The worst thing about punks is that they worry too much about being punk

:lol:  PDT_003

You can say that about many groups of people, though.

==================

I suppose, for me, one of the things that colours my perspective is that I regard music as entertainment and not much else. I think it's artistic as well, you're creating things, but basically it's all about entertainment for me. When ever musicians (or the engine selling it, or the media) start adding political or social baggage, or trying to make out it's a force for change (any more than other art forms are), then I get turned off big time. 

I want entertainment and escapism from music, I'm happy if lyrics deal with interesting topics that make me think, but I don't want a load of other bollox crammed down my throat. When/if the message gets "preachy", I'm off..

I missed, at the time, a lot of very good music because it came out under the "punk/new wave" banner. Elvis Costello is a particularly good example - I was turned off what he was doing because of how he fitted into things at the time and how fans of his told me about him. I didn't realise it at the time, but I loved the tunes and inventiveness he was applying. But I couldn't get past the image and attitude stuff. It took meeting Rory Gallagher at a festival (during Elvis Costello's set), and hearing what he thought about them to open up my ears (he was there a day early, as a punter, to check him and Ian Dury out because he thought they were brilliant - and he was "anti" pop music and the apparatus around it). Admittedly Elvis C was trying to distance himself from the new wave thing at the time - it was his country music period - so I might have got into him after that anyway.
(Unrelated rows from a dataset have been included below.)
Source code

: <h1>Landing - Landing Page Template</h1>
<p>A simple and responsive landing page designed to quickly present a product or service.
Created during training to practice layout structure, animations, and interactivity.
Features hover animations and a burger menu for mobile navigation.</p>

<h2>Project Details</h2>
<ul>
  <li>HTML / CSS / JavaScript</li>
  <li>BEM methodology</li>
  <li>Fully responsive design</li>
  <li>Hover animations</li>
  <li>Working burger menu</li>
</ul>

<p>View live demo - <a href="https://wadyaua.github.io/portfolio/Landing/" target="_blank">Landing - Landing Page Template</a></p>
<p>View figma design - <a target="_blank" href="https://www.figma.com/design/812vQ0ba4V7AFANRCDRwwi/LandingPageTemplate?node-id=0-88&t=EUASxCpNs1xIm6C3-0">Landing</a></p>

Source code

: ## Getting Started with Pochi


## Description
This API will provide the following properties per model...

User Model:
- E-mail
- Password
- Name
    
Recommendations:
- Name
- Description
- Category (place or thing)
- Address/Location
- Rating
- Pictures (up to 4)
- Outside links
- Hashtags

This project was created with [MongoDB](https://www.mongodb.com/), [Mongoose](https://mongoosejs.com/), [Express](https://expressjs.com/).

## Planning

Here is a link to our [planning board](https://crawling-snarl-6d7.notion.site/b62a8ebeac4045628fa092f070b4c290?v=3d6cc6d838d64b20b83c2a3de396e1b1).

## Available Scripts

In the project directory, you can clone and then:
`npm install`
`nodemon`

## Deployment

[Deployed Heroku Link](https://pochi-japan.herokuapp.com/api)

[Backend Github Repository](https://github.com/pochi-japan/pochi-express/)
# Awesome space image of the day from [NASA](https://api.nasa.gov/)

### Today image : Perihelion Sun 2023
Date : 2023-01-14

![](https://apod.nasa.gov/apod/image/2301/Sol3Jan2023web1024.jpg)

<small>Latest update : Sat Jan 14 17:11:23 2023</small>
I suppose I didn't like the social message that went with punk. I am of the generation that punk was apparently about and for. I faced the same bullsh1t they had to put up with and were apparently trying to knock down. But I don't agree with the knock it down, destroy the past, approach. I do think we should be able to mock the past or the establishment, but I think we can do it more gently (with better results) and hang on to respect (both self-respect and respect for others).

Punk and other things that were going on (eg Not The Nine O'clock News - I hated that) taught us that you don't have to respect anyone or anything. All of us now, if we don't like or understand a thing - whether it's right or wrong - instinctively feel that it doesn't deserve our respect.

So, yeah, from that perspective, punk is not dead - it's the cr@p that we don't like today, society apparently falling to bits, people with money just using it to make more for themselves and "screw you, by the way", and people without it taking it from people who ain't got much more and going "screw you, by the way". Long live punk... :lol:

The music itself, the good bits, were very good. The rest, as far as I can see, was a big mistake...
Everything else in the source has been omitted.